Freundel was arrested in October of last year and since that time the government has been reviewing evidence from a camera seized from the changing room of the mikvah as well as from several of Freundel’s computers, floppy disks, hard drives, memory sticks and SD cards confiscated from his home, the synagogue and his office at Towson University.

The protesters, who believe they may have been surreptitiously recorded by Freundel, are upset that the government has not allowed them to file private criminal complaints against the rabbi or take greater part in the government’s case against him.
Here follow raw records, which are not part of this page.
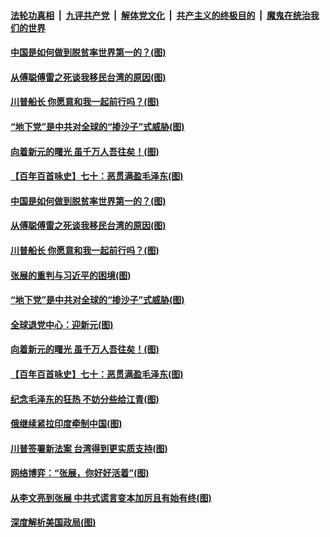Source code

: ####  [法轮功真相](../../../../basic/blob/master/README.md?t=01011931) &nbsp;|&nbsp; [九评共产党](../../../../9ping.md/blob/master/README.md?t=01011931) &nbsp;|&nbsp; [解体党文化](../../../../jtdwh.md/blob/master/README.md?t=01011931)  &nbsp;|&nbsp; [共产主义的终极目的](../../../../gczydzjmd.md/blob/master/README.md?t=01011931) &nbsp;|&nbsp; [魔鬼在统治我们的世界](../../../../mgztzwmdsj.md/blob/master/README.md?t=01011931) 

#### [中国是如何做到脱贫率世界第一的？(图)](../pages/p4/957704.md?t=01011931) 

#### [从傅聪傅雷之死谈我移民台湾的原因(图)](../pages/p4/957698.md?t=01011931) 

#### [川普船长 你愿意和我一起前行吗？(图)](../pages/p4/957686.md?t=01011931) 

#### [“地下党”是中共对全球的“掺沙子”式威胁(图)](../pages/p4/957682.md?t=01011931) 

#### [向着新元的曙光 虽千万人吾往矣！(图)](../pages/p4/957448.md?t=01011931) 

#### [【百年百首咏史】七十：恶贯满盈毛泽东(图)](../pages/p4/957678.md?t=01011931) 


#### [中国是如何做到脱贫率世界第一的？(图)](../pages/p4/957704.md?t=01011931) 

#### [从傅聪傅雷之死谈我移民台湾的原因(图)](../pages/p4/957698.md?t=01011931) 

#### [川普船长 你愿意和我一起前行吗？(图)](../pages/p4/957686.md?t=01011931) 

#### [张展的重判与习近平的困境(图)](../pages/p4/957683.md?t=01011931) 

#### [“地下党”是中共对全球的“掺沙子”式威胁(图)](../pages/p4/957682.md?t=01011931) 

#### [全球退党中心：迎新元(图)](../pages/p4/957697.md?t=01011931) 

#### [向着新元的曙光 虽千万人吾往矣！(图)](../pages/p4/957448.md?t=01011931) 

#### [【百年百首咏史】七十：恶贯满盈毛泽东(图)](../pages/p4/957678.md?t=01011931) 


#### [纪念毛泽东的狂热 不妨分些给江青(图)](../pages/p4/957637.md?t=01011931) 


#### [俄继续紧拉印度牵制中国(图)](../pages/p4/957613.md?t=01011931) 

#### [川普签署新法案 台湾得到更实质支持(图)](../pages/p4/957606.md?t=01011931) 

#### [网络博弈：“张展，你好好活着”(图)](../pages/p4/957600.md?t=01011931) 

#### [从李文亮到张展 中共式谎言变本加厉且有始有终(图)](../pages/p4/957597.md?t=01011931) 

#### [深度解析美国政局(图)](../pages/p4/957571.md?t=01011931) 




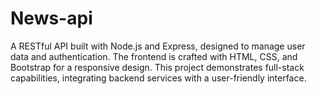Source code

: # News-api
A RESTful API built with Node.js and Express, designed to manage user data and authentication. The frontend is crafted with HTML, CSS, and Bootstrap for a responsive design. This project demonstrates full-stack capabilities, integrating backend services with a user-friendly interface.
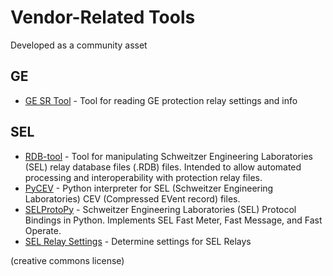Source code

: # Vendor-Related Tools

Developed as a community asset

## GE

- [GE SR Tool](https://github.com/danyill/ge-sr-tool) - Tool for reading GE protection relay settings and info

## SEL

- [RDB-tool](https://github.com/danyill/rdb-tool) - Tool for manipulating Schweitzer Engineering Laboratories (SEL) relay database files (.RDB) files. Intended to allow automated processing and interoperability with protection relay files.
- [PyCEV](https://github.com/engineerjoe440/pycev) - Python interpreter for SEL (Schweitzer Engineering Laboratories) CEV (Compressed EVent record) files.
- [SELProtoPy](https://github.com/engineerjoe440/selprotopy) - Schweitzer Engineering Laboratories (SEL) Protocol Bindings in Python. Implements SEL Fast Meter, Fast Message, and Fast Operate.
- [SEL Relay Settings](https://github.com/danyill/sel-settings-terminal) - Determine settings for SEL Relays

(creative commons license)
“Rabbi Freundel’s victims deserve their day in court. Rabbi Freundel should stand trial and should not receive a plea deal,” the group posted to Facebook earlier this week. They plan to wear blue to “show solidarity and bear witness. Blue is a very Jewish color. It’s peaceful and it also represents the water of the mikvah,” said Lisette Garcia, a member of Kesher Israel who assisted Freundel in preparing conversion candidates.

If only the six women currently listed as victims in the criminal complaint are brought to court, she said, the government will not see the whole picture of Freundel’s crimes, which could involve more than 500 victims. Five or six women used the mikvah every Sunday for years, she said when asked how she arrived at that number.

Justin Dillon, a criminal defense attorney with Kaiser, LeGrand & Dillon PLLC and a former federal prosecutor in D.C., said while he sympathized with the protesters, they are mistaken about criminal process and procedure.

Friday’s scheduled hearing is meant to be a housekeeping conference between the attorneys and the court. It is not the time for alleged victims to state on the record how they were harmed, or why they don’t favor a plea deal, Dillon explained.

If Freundel is convicted, either by means of a guilty plea or a trial, the victims will have the right to speak in open court on the day of sentencing, said Dillon. A victim at this point only needs to be notified of court dates and told if the defendant is released.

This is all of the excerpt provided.